The thing is, without the community I wouldn't be where I am with my journey at all. At least I assume so. I could and can ask questions and the answers are always honest and helpful.
I'm not seen as crazy here, which is a first for me. And it's a good thing, hopefully one day it kicks out this learned mindset of "not normal = crazy".
I can be myself and even if my own experiences are likely not all that relatable to many, that still stands.
I had moments where I just wanted to give it up. Just for this to be me simply overthinking labels. There are always different views and opinions and I can find something I would have never considered.
I also often felt like my drawings are generally more liked by therians than others. So there's that.
I still easily get hung up on trying to push myself into a box because of definitions. But then it becomes obvious that there is no "traditional therian", and we're all individuals.
Without the community I'd genuinely miss something. Sometimes I need a break but I always come back. All it takes is a random therian moment, and who better to share this with than other therians.
The community is really nice, there's a sense of belonging and connection and it helps put to words the things I experience in a way that doesn't make me feel crazy. It's something I enjoy coming to every once in a while.
It's great to be around likeminded people.
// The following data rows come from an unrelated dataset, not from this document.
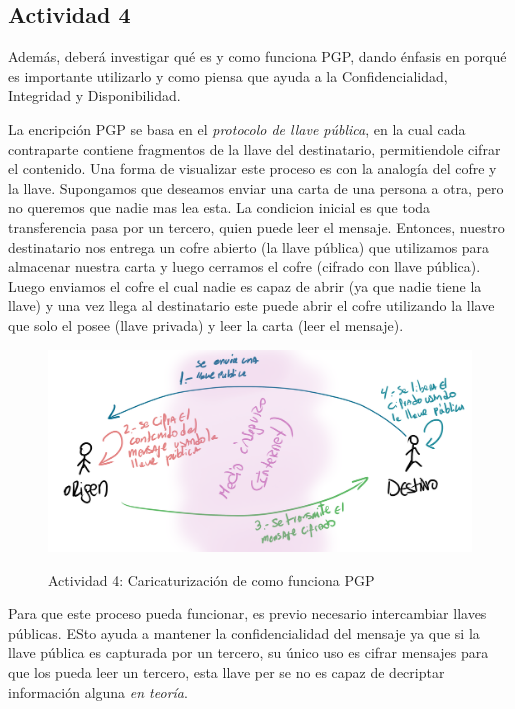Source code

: \documentclass[11pt]{utalcaDoc}
\begin{document}
\subsection{Actividad 4}{Además, deberá investigar qué es y como funciona PGP, dando énfasis en porqué es importante utilizarlo y como piensa que ayuda a la Confidencialidad, Integridad y Disponibilidad.}

La encripción PGP se basa en el \textit{protocolo de llave pública}, en la cual cada contraparte contiene fragmentos de la llave del destinatario, permitiendole cifrar el contenido. Una forma de visualizar este proceso es con la analogía del cofre y la llave. Supongamos que deseamos enviar una carta de una persona a otra, pero no queremos que nadie mas lea esta. La condicion inicial es que toda transferencia pasa por un tercero, quien puede leer el mensaje. Entonces, nuestro destinatario nos entrega un cofre abierto (la llave pública) que utilizamos para almacenar nuestra carta y luego cerramos el cofre (cifrado con llave pública). Luego enviamos el cofre el cual nadie es capaz de abrir (ya que nadie tiene la llave) y una vez llega al destinatario este puede abrir el cofre utilizando la llave que solo el posee (llave privada) y leer la carta (leer el mensaje).


\begin{figure}[ht]
	\centering
	\includegraphics[width=.8\textwidth]{images/pgp}\\
	\caption{Actividad 4: Caricaturización de como funciona PGP}
	\label{FIG:caricatura}
\end{figure}

Para que este proceso pueda funcionar, es previo necesario intercambiar llaves públicas. ESto ayuda a mantener la confidencialidad del mensaje ya que si la llave pública es capturada por un tercero, su único uso es cifrar mensajes para que los pueda leer un tercero, esta llave per se no es capaz de decriptar información alguna \textit{en teoría}.\cite{REF:pgp}
\end{document}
Just something one can relate to and talk about with others without fear of judgment or really anything. That and it's nice to have a name for what we are experiencing.
The therian/otherkin community is really important to me because it helps me to understand myself better, for so many years I shrugged off my animalistic traits and behaviours completely, just seeing it as "weird" and trying to suppress it.. but now i know that there is a whole community of literally thousands of people who share this experience, i know that i'm not alone, and that's really helping me to come to terms with who i am and make me feel better about myself...
I also find the therian/otherkin community to be really important to me because it provides me with opportunities to learn more about other peoples experiences, which is something that i have always been really fascinated with... before i joined Therian Guide i had no idea that otherkin could stretch as far as gods/goddesses or spirits... having the opportunity to not only learn of that but also interact with people who feel that way has been enlightening in more ways than one.
The spiritual conversations within the community are also something i cherish, and the ability to speak to other people with similar beliefs and who are open-minded really is something...
Not to mention that i also just love talking to like-minded people and making new friends as well, that part is awesome too :D
This community is important to me because before finding it, I didn't even know what therianthropy was and I was convinced something was wrong with me. When I found this community I no longer felt alone, I understood why I was experiencing the things I was, and I no longer felt I had to be ashamed of who I was. It put a long internal battle at ease, I finally felt at peace with myself, and probably the absolute best thing I gained from joining this community was the ability to talk and interact with others like me, who understood and who are just fun individuals to be around. I can lower my guard and be completely myself in this community.